__PROMPT__. Copy the records that follow exactly as written, but not their pictures.

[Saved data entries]
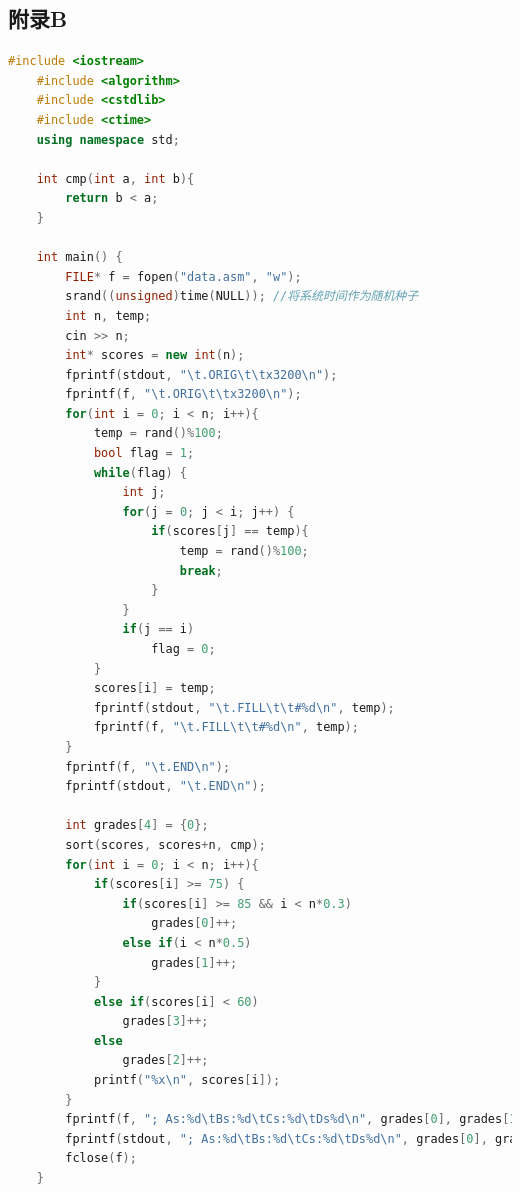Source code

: \documentclass[UTF8]{article}
\begin{document}
	\subsection{附录B}
	\begin{lstlisting}[language=C++]
	#include <iostream>
	#include <algorithm>
	#include <cstdlib>
	#include <ctime>
	using namespace std;
	
	int cmp(int a, int b){
		return b < a;
	}
	
	int main() {
		FILE* f = fopen("data.asm", "w");
		srand((unsigned)time(NULL)); //将系统时间作为随机种子 
		int n, temp;
		cin >> n;
		int* scores = new int(n);
		fprintf(stdout, "\t.ORIG\t\tx3200\n");
		fprintf(f, "\t.ORIG\t\tx3200\n");
		for(int i = 0; i < n; i++){
			temp = rand()%100;
			bool flag = 1;
			while(flag) {
				int j;
				for(j = 0; j < i; j++) {
					if(scores[j] == temp){
						temp = rand()%100;
						break;
					}
				}
				if(j == i)
					flag = 0;
			}
			scores[i] = temp;
			fprintf(stdout, "\t.FILL\t\t#%d\n", temp);
			fprintf(f, "\t.FILL\t\t#%d\n", temp);
		}
		fprintf(f, "\t.END\n");
		fprintf(stdout, "\t.END\n");
		
		int grades[4] = {0};
		sort(scores, scores+n, cmp);
		for(int i = 0; i < n; i++){
			if(scores[i] >= 75) {
				if(scores[i] >= 85 && i < n*0.3)
					grades[0]++;
				else if(i < n*0.5)
					grades[1]++;
			}
			else if(scores[i] < 60)
				grades[3]++;
			else
				grades[2]++;
			printf("%x\n", scores[i]);
		}
		fprintf(f, "; As:%d\tBs:%d\tCs:%d\tDs%d\n", grades[0], grades[1], grades[2], grades[3]);
		fprintf(stdout, "; As:%d\tBs:%d\tCs:%d\tDs%d\n", grades[0], grades[1], grades[2], grades[3]);
		fclose(f);
	}
	\end{lstlisting}
\end{document}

__EXPECTED ANSWER__.
Source code

: \documentclass[UTF8]{article}
\begin{document}
	\subsection{附录B}
	\begin{lstlisting}[language=C++]
	#include <iostream>
	#include <algorithm>
	#include <cstdlib>
	#include <ctime>
	using namespace std;
	
	int cmp(int a, int b){
		return b < a;
	}
	
	int main() {
		FILE* f = fopen("data.asm", "w");
		srand((unsigned)time(NULL)); //将系统时间作为随机种子 
		int n, temp;
		cin >> n;
		int* scores = new int(n);
		fprintf(stdout, "\t.ORIG\t\tx3200\n");
		fprintf(f, "\t.ORIG\t\tx3200\n");
		for(int i = 0; i < n; i++){
			temp = rand()%100;
			bool flag = 1;
			while(flag) {
				int j;
				for(j = 0; j < i; j++) {
					if(scores[j] == temp){
						temp = rand()%100;
						break;
					}
				}
				if(j == i)
					flag = 0;
			}
			scores[i] = temp;
			fprintf(stdout, "\t.FILL\t\t#%d\n", temp);
			fprintf(f, "\t.FILL\t\t#%d\n", temp);
		}
		fprintf(f, "\t.END\n");
		fprintf(stdout, "\t.END\n");
		
		int grades[4] = {0};
		sort(scores, scores+n, cmp);
		for(int i = 0; i < n; i++){
			if(scores[i] >= 75) {
				if(scores[i] >= 85 && i < n*0.3)
					grades[0]++;
				else if(i < n*0.5)
					grades[1]++;
			}
			else if(scores[i] < 60)
				grades[3]++;
			else
				grades[2]++;
			printf("%x\n", scores[i]);
		}
		fprintf(f, "; As:%d\tBs:%d\tCs:%d\tDs%d\n", grades[0], grades[1], grades[2], grades[3]);
		fprintf(stdout, "; As:%d\tBs:%d\tCs:%d\tDs%d\n", grades[0], grades[1], grades[2], grades[3]);
		fclose(f);
	}
	\end{lstlisting}
\end{document}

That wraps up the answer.